Der erste Morgenappell der neuen Rekruten

  • Wenige Stunden später nur, nachdem sich die neuen Rekruten von ihrem kleinen Gewaltmarsch von Seleukia Pieria hierher in ihren neuen Baracken hinlegen haben konnten, setzten da frühmorgens die Bucinatores auch schon wieder das Mundstück ihrer Bucinae an die Lippen und bliesen das Zeitsignal zum Morgenappell. Die schon länger dienenden Soldaten in den anderen Baracken wussten natürlich was zu tun war und begannen aufzustehen und sich zum Antritt fertig zu machen. Indes ging Optio Appius Herminius Creticus von Baracke zu Baracke der neuen Rekruten, um ein Neulings-Contubernium nach dem anderen aus den Federn zu schmeißen. "AUFSTEHEN IHR WASCHLAPPEN! AUFSTEHEN UND AUF DEN CAMPUS MIT EUCH! MARSCH! MARSCH! MARSCH!"
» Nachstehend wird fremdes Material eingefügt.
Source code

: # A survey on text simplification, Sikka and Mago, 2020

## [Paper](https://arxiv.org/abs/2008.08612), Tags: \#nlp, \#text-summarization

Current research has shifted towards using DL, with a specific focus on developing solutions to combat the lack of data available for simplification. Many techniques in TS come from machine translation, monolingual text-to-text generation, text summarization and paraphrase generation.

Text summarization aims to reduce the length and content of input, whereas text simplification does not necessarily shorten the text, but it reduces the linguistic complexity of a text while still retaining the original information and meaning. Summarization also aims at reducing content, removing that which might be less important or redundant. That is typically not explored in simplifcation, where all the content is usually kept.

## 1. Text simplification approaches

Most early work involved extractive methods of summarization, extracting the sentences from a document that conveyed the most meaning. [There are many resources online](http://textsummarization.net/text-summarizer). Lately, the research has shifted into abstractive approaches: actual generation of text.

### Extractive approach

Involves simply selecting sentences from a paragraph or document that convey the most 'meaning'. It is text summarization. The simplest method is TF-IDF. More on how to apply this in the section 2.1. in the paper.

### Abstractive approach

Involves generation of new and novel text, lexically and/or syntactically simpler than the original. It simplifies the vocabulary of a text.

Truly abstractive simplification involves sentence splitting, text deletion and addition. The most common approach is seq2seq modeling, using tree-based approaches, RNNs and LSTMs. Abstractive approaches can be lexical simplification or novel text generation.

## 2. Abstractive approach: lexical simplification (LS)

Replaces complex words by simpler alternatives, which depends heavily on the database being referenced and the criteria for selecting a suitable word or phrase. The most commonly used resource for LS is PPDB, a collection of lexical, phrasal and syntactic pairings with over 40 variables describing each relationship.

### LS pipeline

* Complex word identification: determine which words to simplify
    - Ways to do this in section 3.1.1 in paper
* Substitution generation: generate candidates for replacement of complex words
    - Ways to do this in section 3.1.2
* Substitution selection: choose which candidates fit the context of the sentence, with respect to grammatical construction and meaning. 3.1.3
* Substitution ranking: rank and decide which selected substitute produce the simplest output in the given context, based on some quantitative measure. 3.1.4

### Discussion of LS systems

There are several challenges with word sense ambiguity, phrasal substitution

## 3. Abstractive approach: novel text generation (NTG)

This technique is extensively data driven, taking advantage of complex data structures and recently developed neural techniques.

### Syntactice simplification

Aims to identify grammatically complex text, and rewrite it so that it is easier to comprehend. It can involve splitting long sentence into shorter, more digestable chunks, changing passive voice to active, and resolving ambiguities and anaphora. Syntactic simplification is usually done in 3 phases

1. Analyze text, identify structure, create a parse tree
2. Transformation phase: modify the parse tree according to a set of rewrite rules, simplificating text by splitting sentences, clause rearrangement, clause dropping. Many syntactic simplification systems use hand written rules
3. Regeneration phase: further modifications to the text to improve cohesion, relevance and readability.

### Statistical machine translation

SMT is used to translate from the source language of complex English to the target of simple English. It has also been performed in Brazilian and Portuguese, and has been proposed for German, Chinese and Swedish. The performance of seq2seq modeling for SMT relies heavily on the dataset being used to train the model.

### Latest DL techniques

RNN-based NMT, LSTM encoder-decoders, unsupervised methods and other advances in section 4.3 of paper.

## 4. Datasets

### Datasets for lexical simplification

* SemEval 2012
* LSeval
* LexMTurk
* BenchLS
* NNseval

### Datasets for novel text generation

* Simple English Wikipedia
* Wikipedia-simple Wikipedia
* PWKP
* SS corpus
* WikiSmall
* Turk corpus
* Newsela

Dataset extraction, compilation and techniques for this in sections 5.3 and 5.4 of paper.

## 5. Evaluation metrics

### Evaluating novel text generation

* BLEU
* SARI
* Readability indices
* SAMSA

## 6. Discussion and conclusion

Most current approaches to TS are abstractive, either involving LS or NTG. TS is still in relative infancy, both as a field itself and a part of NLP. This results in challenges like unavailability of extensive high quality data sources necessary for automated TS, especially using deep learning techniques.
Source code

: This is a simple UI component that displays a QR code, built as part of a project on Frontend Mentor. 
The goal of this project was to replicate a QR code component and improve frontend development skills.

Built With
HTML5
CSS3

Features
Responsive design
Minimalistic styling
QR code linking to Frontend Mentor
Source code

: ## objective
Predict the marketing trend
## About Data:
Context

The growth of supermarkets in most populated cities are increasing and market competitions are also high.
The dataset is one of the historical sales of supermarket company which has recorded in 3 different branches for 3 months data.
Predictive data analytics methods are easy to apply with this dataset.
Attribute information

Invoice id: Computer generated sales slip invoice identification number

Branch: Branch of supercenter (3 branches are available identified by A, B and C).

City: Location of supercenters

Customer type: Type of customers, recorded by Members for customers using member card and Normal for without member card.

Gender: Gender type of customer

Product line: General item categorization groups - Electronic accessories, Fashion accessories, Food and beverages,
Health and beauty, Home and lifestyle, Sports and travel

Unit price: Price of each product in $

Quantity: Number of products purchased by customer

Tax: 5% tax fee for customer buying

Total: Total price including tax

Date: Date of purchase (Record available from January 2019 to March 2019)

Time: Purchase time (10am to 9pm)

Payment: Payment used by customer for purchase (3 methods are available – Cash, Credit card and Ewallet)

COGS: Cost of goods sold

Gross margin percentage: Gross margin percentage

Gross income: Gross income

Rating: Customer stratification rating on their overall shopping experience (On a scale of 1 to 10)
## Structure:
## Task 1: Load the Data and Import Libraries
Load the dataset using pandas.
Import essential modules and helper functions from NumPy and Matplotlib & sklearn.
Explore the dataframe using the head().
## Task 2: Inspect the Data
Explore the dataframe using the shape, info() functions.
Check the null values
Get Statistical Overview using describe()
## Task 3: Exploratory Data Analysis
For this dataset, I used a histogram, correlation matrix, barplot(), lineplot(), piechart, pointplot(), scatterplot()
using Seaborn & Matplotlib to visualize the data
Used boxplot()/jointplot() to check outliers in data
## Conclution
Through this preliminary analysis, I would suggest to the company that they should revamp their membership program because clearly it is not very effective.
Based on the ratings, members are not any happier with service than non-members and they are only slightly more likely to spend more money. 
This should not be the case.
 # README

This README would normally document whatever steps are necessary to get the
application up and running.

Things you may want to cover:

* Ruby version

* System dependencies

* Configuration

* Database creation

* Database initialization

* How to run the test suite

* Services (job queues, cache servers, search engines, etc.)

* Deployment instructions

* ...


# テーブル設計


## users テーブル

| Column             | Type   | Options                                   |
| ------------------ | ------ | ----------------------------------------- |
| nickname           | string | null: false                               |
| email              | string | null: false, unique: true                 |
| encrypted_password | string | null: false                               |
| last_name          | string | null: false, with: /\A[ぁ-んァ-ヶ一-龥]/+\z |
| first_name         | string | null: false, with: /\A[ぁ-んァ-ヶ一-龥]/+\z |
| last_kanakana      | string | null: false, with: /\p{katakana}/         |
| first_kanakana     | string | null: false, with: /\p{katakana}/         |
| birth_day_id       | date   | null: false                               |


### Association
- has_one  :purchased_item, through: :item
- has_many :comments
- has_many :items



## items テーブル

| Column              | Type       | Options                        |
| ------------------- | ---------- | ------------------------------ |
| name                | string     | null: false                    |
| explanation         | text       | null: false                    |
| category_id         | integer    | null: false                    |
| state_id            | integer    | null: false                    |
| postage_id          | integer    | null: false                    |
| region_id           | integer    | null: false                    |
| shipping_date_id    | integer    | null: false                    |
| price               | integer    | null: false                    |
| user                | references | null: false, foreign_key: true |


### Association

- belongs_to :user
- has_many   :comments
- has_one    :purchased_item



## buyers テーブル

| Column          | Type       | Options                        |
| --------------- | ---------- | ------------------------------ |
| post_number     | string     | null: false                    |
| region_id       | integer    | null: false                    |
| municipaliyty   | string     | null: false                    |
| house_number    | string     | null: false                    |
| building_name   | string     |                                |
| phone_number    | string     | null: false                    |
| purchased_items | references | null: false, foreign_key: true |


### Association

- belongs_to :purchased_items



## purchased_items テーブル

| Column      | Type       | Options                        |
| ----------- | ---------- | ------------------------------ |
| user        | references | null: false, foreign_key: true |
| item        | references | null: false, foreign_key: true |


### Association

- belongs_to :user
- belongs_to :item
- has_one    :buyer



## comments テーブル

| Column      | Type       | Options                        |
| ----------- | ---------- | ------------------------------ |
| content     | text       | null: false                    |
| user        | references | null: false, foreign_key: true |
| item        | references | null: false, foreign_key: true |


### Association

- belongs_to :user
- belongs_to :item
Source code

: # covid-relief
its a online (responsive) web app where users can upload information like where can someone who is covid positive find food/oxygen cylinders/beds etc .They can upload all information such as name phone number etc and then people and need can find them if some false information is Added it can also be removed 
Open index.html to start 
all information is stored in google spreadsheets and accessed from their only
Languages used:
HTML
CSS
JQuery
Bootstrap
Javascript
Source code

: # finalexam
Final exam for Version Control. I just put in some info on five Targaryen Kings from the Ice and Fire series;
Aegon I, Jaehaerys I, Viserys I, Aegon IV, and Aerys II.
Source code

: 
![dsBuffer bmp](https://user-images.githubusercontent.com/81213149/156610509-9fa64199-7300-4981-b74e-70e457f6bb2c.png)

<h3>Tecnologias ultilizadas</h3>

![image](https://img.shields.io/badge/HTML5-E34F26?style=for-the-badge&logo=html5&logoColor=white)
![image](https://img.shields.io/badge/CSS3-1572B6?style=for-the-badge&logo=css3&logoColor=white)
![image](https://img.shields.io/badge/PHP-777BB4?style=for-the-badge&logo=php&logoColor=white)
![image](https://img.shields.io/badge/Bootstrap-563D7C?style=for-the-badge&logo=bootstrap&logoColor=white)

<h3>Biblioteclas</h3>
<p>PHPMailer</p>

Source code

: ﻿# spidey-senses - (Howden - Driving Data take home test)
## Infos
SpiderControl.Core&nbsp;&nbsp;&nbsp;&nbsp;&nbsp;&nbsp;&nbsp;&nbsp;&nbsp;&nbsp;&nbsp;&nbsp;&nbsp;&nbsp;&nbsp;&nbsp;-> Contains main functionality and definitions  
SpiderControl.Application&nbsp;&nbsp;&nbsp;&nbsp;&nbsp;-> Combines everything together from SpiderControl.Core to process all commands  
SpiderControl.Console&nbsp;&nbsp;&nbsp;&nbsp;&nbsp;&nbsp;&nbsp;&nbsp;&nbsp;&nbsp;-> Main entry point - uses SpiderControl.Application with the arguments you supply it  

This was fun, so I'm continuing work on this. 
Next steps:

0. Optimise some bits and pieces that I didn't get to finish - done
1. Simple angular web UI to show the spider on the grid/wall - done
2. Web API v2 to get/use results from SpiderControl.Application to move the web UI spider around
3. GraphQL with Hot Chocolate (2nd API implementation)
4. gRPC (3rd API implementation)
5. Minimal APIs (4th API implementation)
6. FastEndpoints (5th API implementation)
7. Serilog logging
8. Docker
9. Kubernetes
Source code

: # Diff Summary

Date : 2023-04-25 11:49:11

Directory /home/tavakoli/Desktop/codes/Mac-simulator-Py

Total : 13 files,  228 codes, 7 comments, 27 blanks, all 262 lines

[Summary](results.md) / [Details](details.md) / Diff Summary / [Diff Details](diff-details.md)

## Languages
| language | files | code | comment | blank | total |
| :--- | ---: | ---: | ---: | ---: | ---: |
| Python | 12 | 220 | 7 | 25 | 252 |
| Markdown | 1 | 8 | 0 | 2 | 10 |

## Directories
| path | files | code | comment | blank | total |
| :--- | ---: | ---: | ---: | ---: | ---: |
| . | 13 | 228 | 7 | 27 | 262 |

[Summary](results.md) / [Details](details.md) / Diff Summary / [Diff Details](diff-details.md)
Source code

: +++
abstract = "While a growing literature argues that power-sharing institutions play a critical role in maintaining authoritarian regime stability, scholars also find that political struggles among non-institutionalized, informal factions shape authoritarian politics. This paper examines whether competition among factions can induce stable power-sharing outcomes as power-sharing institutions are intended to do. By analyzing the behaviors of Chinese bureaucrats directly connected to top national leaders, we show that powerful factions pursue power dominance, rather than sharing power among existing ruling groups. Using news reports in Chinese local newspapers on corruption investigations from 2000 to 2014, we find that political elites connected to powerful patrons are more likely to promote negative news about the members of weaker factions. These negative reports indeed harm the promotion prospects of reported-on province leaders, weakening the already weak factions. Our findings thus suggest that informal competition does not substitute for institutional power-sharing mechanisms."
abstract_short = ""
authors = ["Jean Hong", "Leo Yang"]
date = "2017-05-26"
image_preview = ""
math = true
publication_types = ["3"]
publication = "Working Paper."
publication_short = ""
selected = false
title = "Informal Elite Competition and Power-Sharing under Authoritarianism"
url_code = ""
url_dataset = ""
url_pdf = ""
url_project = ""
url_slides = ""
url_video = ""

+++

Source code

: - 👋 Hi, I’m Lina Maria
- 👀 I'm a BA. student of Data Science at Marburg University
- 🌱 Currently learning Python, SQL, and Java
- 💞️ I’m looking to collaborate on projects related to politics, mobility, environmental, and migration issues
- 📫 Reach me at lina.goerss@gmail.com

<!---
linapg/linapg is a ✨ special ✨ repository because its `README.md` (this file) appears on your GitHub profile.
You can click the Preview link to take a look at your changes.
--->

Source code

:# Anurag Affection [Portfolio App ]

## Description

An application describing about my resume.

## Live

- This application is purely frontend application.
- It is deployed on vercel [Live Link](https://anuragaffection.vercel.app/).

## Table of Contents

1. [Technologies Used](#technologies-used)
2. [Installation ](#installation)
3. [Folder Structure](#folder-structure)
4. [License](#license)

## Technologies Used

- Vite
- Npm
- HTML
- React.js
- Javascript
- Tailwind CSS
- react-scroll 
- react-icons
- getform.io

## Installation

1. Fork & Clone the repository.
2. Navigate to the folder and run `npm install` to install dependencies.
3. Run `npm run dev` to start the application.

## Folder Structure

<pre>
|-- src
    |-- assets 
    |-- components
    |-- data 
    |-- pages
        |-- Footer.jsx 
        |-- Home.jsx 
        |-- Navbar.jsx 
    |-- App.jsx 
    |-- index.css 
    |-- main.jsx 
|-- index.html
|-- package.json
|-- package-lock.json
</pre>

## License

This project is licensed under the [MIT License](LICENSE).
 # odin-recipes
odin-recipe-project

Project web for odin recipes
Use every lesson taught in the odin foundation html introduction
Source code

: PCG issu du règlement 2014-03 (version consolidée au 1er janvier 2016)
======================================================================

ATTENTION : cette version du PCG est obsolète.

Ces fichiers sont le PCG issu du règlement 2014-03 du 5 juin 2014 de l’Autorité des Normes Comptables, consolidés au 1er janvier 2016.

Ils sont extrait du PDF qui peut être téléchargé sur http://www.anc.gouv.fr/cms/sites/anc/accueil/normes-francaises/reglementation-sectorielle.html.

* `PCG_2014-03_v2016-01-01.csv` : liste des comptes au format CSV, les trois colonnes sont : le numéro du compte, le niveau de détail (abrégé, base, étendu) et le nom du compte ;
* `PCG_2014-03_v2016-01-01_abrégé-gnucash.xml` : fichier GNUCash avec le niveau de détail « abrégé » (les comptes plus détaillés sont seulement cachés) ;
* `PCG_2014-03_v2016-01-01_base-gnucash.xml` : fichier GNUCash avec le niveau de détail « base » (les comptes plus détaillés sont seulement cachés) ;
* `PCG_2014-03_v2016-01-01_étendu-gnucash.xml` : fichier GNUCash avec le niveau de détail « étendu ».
    Auf diesen netten Morgengruß hin kam es in jeder Neulingsbaracke zu hektischem Treiben hin. Da fielen hier Leute aus dem Bett und dort versuchte einer verzweifelt sich seine Schuhe und die Tunika gleichzeitig anzuziehen. Die Neuen hatten noch keine Ausrüstung erhalten, weshalb sie "nackt" wie sie waren zu ihrem ersten Appell antreten müssen würden. So also ging Optio Creticus aufwecken. "AUFSTEHEN UND AUF DEN CAMPUS! AUFSTELLEN IN EINER LINIE! WIRDS BALD!"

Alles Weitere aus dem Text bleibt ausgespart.